T. D. Humphries, A. Faridani

Mathematics, Oregon State University, Corvallis, OR, USA

Recent work in CT image reconstruction has seen increasing interest in the use of compressive sensing techniques to reconstruct images from sparse-view projection data, with the goal of reducing radiation dose as well as scan time. Most often these reconstruction approaches exploit sparsity in the gradient of the image using total variation (TV) minimization. Following the existing theoretical results from compressive sensing, these approaches typically assume a linear measurement model, which corresponds to data generated from a monoenergetic X-ray beam. Most clinical CT systems generate X-rays from a polyenergetic spectrum, however, which is inconsistent with a linear system model and produces the well-known beam hardening artifacts. Such artifacts have been observed in some studies on sparse-view CT reconstruction using a linear model. In this work we incorporate an existing polyenergetic iterative technique known as polyenergetic SART (pSART) into a TV minimization reconstruction algorithm. Using numerical phantom experiments, we demonstrate that this polyenergetic TV minimization algorithm is able to reconstruct images free of both undersampling and beam hardening artifacts from sparse-view, polyenergetic projection data.

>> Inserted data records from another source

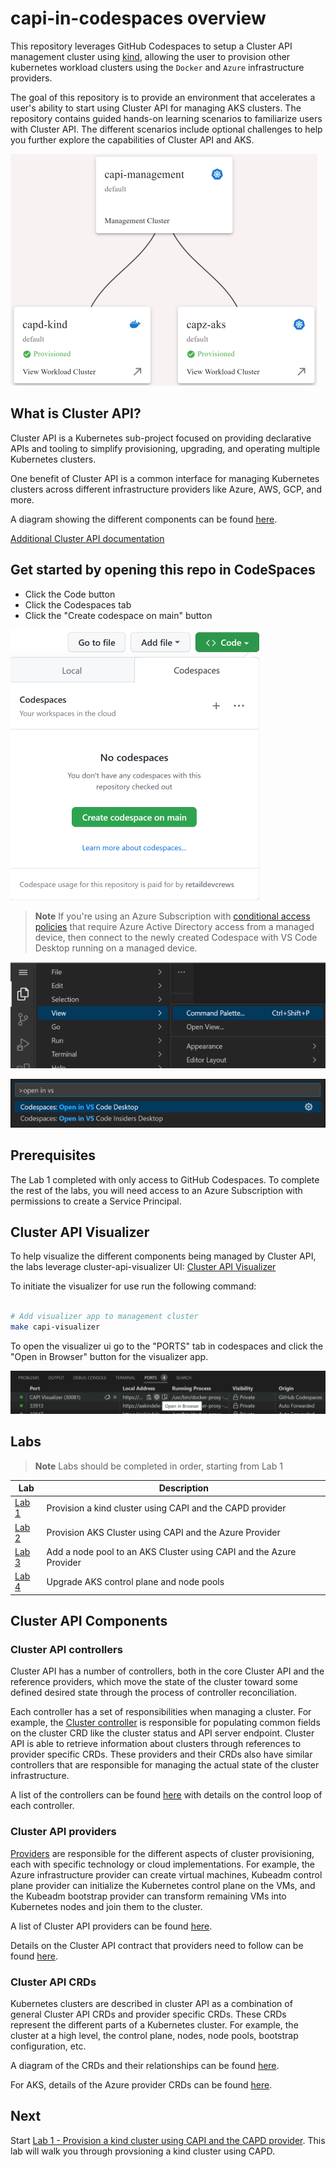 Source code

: # capi-in-codespaces overview

This repository leverages GitHub Codespaces to setup a Cluster API management cluster using [kind](https://kind.sigs.k8s.io/), allowing the user to provision other kubernetes workload clusters using the `Docker` and `Azure` infrastructure providers.

The goal of this repository is to provide an environment that accelerates a user's ability to start using Cluster API for managing AKS clusters.   The repository contains guided hands-on learning scenarios to familiarize users with Cluster API. The different scenarios include optional challenges to help you further explore the capabilities of Cluster API and AKS.

![Cluster API Visualizer](/images/capi-visualizer.png)

## What is Cluster API?

Cluster API is a Kubernetes sub-project focused on providing declarative APIs and tooling to simplify provisioning, upgrading, and operating multiple Kubernetes clusters.

One benefit of Cluster API is a common interface for managing Kubernetes clusters across different infrastructure providers like Azure, AWS, GCP, and more.

A diagram showing the different components can be found [here](https://cluster-api.sigs.k8s.io/user/concepts.html).

[Additional Cluster API documentation](https://cluster-api.sigs.k8s.io/)

## Get started by opening this repo in CodeSpaces

- Click the Code button
- Click the Codespaces tab
- Click the "Create codespace on main" button

![Create a codespace](/images/create-codespace.png)

> **Note**
> If you're using an Azure Subscription with [conditional access policies](https://learn.microsoft.com/en-us/azure/active-directory/conditional-access/overview) that require Azure Active Directory access from a managed device, then connect to the newly created Codespace with VS Code Desktop running on a managed device.

![Open Codespace command palette](/images/open-command-palette.png)

![Open in VS Code Desktop](/images/open-in-vscode-desktop.png)

## Prerequisites

The Lab 1 completed with only access to GitHub Codespaces. To complete the rest of the labs, you will need access to an Azure Subscription with permissions to create a Service Principal.

## Cluster API Visualizer

To help visualize the different components being managed by Cluster API, the labs leverage cluster-api-visualizer UI:
[Cluster API Visualizer](https://github.com/Jont828/cluster-api-visualizer#readme)

To initiate the visualizer for use run the following command:

```bash

# Add visualizer app to management cluster
make capi-visualizer

```

To open the visualizer ui go to the "PORTS" tab in codespaces and click the "Open in Browser" button for the visualizer app.

![Open Cluster API Visualizer](images/open-capi-visualizer.png)

## Labs

> **Note**
> Labs should be completed in order, starting from Lab 1

| Lab  | Description |
| ------------- | -------- |
| [Lab 1](./docs/1-kind-cluster.md) | Provision a kind cluster using CAPI and the CAPD provider|
| [Lab 2](./docs/2-managed-aks-cluster.md)| Provision AKS Cluster using CAPI and the Azure Provider |
| [Lab 3](./docs/3-add-nodepool.md) | Add a node pool to an AKS Cluster using CAPI and the Azure Provider |
| [Lab 4](./docs/4-upgrade-k8s.md) | Upgrade AKS control plane and node pools |

## Cluster API Components

### Cluster API controllers

Cluster API has a number of controllers, both in the core Cluster API and the reference providers, which move the state of the cluster toward some defined desired state through the process of controller reconciliation.

Each controller has a set of responsibilities when managing a cluster. For example, the [Cluster controller](https://cluster-api.sigs.k8s.io/developer/architecture/controllers/cluster.html) is responsible for populating common fields on the cluster CRD like the cluster status and API server endpoint. Cluster API is able to retrieve information about clusters through references to provider specific CRDs. These providers and their CRDs also have similar controllers that are responsible for managing the actual state of the cluster infrastructure.

A list of the controllers can be found [here](https://cluster-api.sigs.k8s.io/developer/architecture/controllers.html) with details on the control loop of each controller.

### Cluster API providers

[Providers](https://cluster-api.sigs.k8s.io/reference/glossary.html#provider) are responsible for the different aspects of cluster provisioning, each with specific technology or cloud implementations. For example, the Azure infrastructure provider can create virtual machines, Kubeadm control plane provider can initialize the Kubernetes control plane on the VMs, and the Kubeadm bootstrap provider can transform remaining VMs into Kubernetes nodes and join them to the cluster.

A list of Cluster API providers can be found [here](https://cluster-api.sigs.k8s.io/reference/providers.html).

Details on the Cluster API contract that providers need to follow can be found [here](https://cluster-api.sigs.k8s.io/developer/providers/contracts.html).

### Cluster API CRDs

Kubernetes clusters are described in cluster API as a combination of general Cluster API CRDs and provider specific CRDs. These CRDs represent the different parts of a Kubernetes cluster. For example, the cluster at a high level, the control plane, nodes, node pools, bootstrap configuration, etc.

A diagram of the CRDs and their relationships can be found [here](https://cluster-api.sigs.k8s.io/developer/crd-relationships.html).

For AKS, details of the Azure provider CRDs can be found [here](https://capz.sigs.k8s.io/topics/managedcluster.html#specification).

## Next

Start [Lab 1 - Provision a kind cluster using CAPI and the CAPD provider](./docs/1-kind-cluster.md). This lab will walk you through provsioning a kind cluster using CAPD.
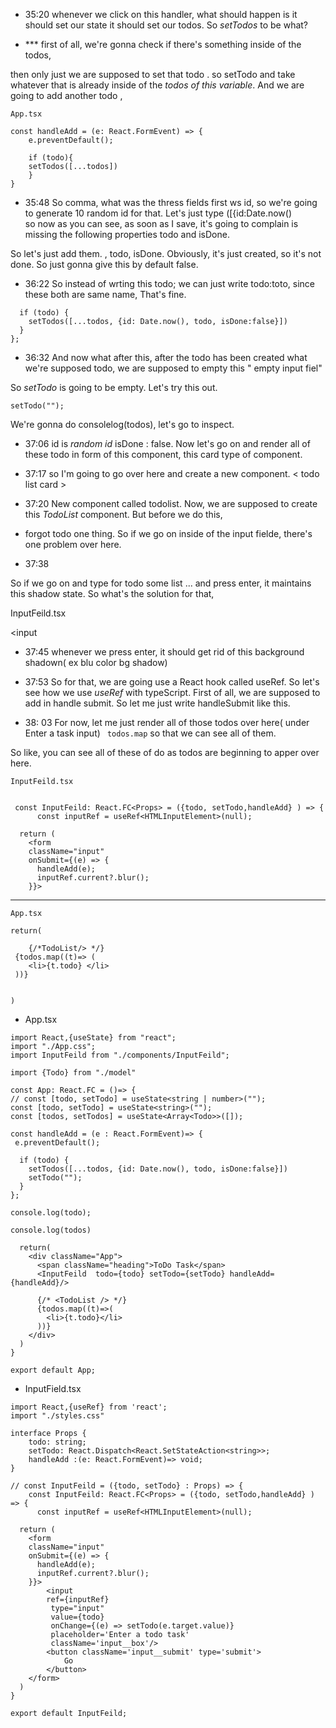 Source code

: 
- 35:20
whenever we click on this handler,
what should happen is it should set our state
it should set our todos. So *setTodos* 
to be what?

- *** first of all, we're gonna check 
if there's something
inside of the todos, 

then only just we are supposed to set that todo .
so setTodo and take whatever that is already inside of
the *todos of this variable*. And we are going to add
another todo , 

```tsx
App.tsx

const handleAdd = (e: React.FormEvent) => {
    e.preventDefault();

    if (todo){
    setTodos([...todos])
    }
}

```

- 35:48 
So comma, what was the thress fields first ws id,
so we're going to generate 10 random id for that. 
Let's just type ([{id:Date.now()   
so now as  you can see, as soon as I save, it's going to complain is  missing the
following properties todo and  isDone.

So let's just add them. , todo, isDone.
Obviously, it's just created, so it's not done. 
So just gonna give this by default false. 

- 36:22
So instead of wrting this todo;  we can just write
todo:toto, since these both are same name, That's fine.


```tsx
  if (todo) {
    setTodos([...todos, {id: Date.now(), todo, isDone:false}])
  }
};

```

- 36:32
And now what after this, 
after the todo has been created what we're supposed todo,
we are supposed to empty this " empty input fiel"

So *setTodo* is going to be empty.
Let's try this out. 

```tsx
setTodo("");

```

We're gonna do consolelog(todos), let's go to
inspect.

- 37:06
id is *random id* isDone : false.
Now let's go on and render all of these
 todo in form of this component,
 this card type of component. 

 - 37:17 
 so I'm going to go over here and create a new component. 
  < todo list card >

 - 37:20
 New component called todolist. 
 Now, we are supposed to create this *TodoList* component.
 But before we do this, 

- forgot todo one thing.
So if we go on inside of the input fielde, there's one
problem over here.

- 37:38

So if we go on and type for todo some list ... 
and press enter, it maintains this shadow state. 
So what's the solution for that, 

InputFeild.tsx

<input
>

- 37:45 whenever we press enter, it should 
get rid of this background shadown( ex blu color bg shadow)

- 37:53 
So for that, we are going use a React hook
called useRef.
So let's see how we use *useRef*
with typeScript.
First of all, we are supposed to add in handle submit.
So let me just write handleSubmit like this.

- 38: 03 
For now, let me just render all of those todos 
over here( under Enter a task input)
 ` todos.map`
 so that we can see all of them.

 So like, you can see all of these of do as todos are
 beginning to apper over here. 

```tsx
InputFeild.tsx


 const InputFeild: React.FC<Props> = ({todo, setTodo,handleAdd} ) => {
      const inputRef = useRef<HTMLInputElement>(null);

  return (
    <form 
    className="input"
    onSubmit={(e) => {
      handleAdd(e);
      inputRef.current?.blur();
    }}>

```
----

```tsx
App.tsx

return(

    {/*TodoList/> */}
 {todos.map((t)=> (
    <li>{t.todo} </li>
 ))}


)
```

- App.tsx

```tsx
import React,{useState} from "react";
import "./App.css";
import InputFeild from "./components/InputFeild";

import {Todo} from "./model"

const App: React.FC = ()=> {
// const [todo, setTodo] = useState<string | number>("");
const [todo, setTodo] = useState<string>("");
const [todos, setTodos] = useState<Array<Todo>>([]);

const handleAdd = (e : React.FormEvent)=> {
 e.preventDefault();

  if (todo) {
    setTodos([...todos, {id: Date.now(), todo, isDone:false}])
    setTodo("");
  }
};

console.log(todo);

console.log(todos)

  return(
    <div className="App">
      <span className="heading">ToDo Task</span>
      <InputFeild  todo={todo} setTodo={setTodo} handleAdd={handleAdd}/>

      {/* <TodoList /> */}
      {todos.map((t)=>(
        <li>{t.todo}</li>
      ))}
    </div>
  )
}

export default App;

```


- InputField.tsx

```tsx
import React,{useRef} from 'react';
import "./styles.css"

interface Props {
    todo: string;
    setTodo: React.Dispatch<React.SetStateAction<string>>;
    handleAdd :(e: React.FormEvent)=> void;
}

// const InputFeild = ({todo, setTodo} : Props) => {
    const InputFeild: React.FC<Props> = ({todo, setTodo,handleAdd} ) => {
      const inputRef = useRef<HTMLInputElement>(null);

  return (
    <form 
    className="input"
    onSubmit={(e) => {
      handleAdd(e);
      inputRef.current?.blur();
    }}>
        <input 
        ref={inputRef}
         type="input"
         value={todo}
         onChange={(e) => setTodo(e.target.value)}
         placeholder='Enter a todo task'
         className='input__box'/>
        <button className='input__submit' type='submit'>
            Go
        </button>
    </form>
  )
}

export default InputFeild;
```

(12:15) M3B2-8, Low-Dose CT Image Reconstruction Method With Probabilistic Atlas Prior

M. Selim1, H. Kudo2, E. A. Rashed3

1Dept. of Mathematics and Computer Science, Faculty of Science, Suez University, Suez, Egypt
2Division of Information Engineering, Faculty of Engineering, Information and Systems, University of Tsukuba, Tsukuba, Japan
3Image Science Lab., Dept. of Mathematics, Faculty of Science, Suez Canal University, Ismailia, Egypt

This work investigates the problem of image reconstruction from low-dose x-ray computed tomography (CT). Statistical iterative reconstruction is known to provide higher image quality due to the ability to incorporate prior knowledge to the reconstruction method and accurately model the photon statistics. In this paper, we develop a statistical reconstruction method using prior knowledge extracted from probabilistic atlas. First, we use a set of CT images previously scanned of various patients to generate a probabilistic atlas using Gaussian mixture model (GMM). Then, expectation maximization (EM) clustering algorithm is used to estimate the mixture parameters. Probabilistic atlas and mixture model parameters are then used to formulate the image reconstruction cost function. By merging the atlas information and smoothing penalty into the reconstruction procedure, image quality has been remarkably improved.